> Problem details
Lines from the top of the listing down to the one with "up to an overall", inclusive, are to be copied exactly.
____________
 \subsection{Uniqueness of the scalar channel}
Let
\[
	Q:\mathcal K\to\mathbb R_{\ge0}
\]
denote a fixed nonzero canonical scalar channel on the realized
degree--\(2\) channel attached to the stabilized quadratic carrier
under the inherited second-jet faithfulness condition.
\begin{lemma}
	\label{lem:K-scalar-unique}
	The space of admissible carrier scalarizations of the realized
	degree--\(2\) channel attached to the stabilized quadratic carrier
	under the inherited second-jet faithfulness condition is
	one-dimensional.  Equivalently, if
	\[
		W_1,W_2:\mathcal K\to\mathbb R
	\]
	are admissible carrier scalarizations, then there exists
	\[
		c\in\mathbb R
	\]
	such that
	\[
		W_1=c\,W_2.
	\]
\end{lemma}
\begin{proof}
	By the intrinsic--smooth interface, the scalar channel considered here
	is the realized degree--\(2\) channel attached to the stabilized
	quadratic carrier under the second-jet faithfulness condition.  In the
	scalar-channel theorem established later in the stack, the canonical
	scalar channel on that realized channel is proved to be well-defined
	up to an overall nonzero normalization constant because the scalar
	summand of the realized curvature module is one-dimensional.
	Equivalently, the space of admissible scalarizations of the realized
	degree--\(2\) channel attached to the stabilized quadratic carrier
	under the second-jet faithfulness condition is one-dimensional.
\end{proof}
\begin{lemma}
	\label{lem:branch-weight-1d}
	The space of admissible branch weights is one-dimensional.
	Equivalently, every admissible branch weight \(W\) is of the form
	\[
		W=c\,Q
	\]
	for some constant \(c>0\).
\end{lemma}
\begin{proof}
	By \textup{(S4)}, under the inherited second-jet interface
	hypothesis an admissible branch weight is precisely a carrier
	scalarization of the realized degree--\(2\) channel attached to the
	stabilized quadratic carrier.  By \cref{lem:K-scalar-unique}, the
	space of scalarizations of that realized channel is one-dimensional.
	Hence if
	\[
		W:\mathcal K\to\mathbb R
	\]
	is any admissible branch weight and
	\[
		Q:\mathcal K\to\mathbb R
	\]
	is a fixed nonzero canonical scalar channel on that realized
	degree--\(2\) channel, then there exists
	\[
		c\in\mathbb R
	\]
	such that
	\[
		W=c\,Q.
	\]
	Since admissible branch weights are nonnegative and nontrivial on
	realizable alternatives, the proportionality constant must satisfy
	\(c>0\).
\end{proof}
____________
> Expected output
 \subsection{Uniqueness of the scalar channel}
Let
\[
	Q:\mathcal K\to\mathbb R_{\ge0}
\]
denote a fixed nonzero canonical scalar channel on the realized
degree--\(2\) channel attached to the stabilized quadratic carrier
under the inherited second-jet faithfulness condition.
\begin{lemma}
	\label{lem:K-scalar-unique}
	The space of admissible carrier scalarizations of the realized
	degree--\(2\) channel attached to the stabilized quadratic carrier
	under the inherited second-jet faithfulness condition is
	one-dimensional.  Equivalently, if
	\[
		W_1,W_2:\mathcal K\to\mathbb R
	\]
	are admissible carrier scalarizations, then there exists
	\[
		c\in\mathbb R
	\]
	such that
	\[
		W_1=c\,W_2.
	\]
\end{lemma}
\begin{proof}
	By the intrinsic--smooth interface, the scalar channel considered here
	is the realized degree--\(2\) channel attached to the stabilized
	quadratic carrier under the second-jet faithfulness condition.  In the
	scalar-channel theorem established later in the stack, the canonical
	scalar channel on that realized channel is proved to be well-defined
	up to an overall nonzero normalization constant because the scalar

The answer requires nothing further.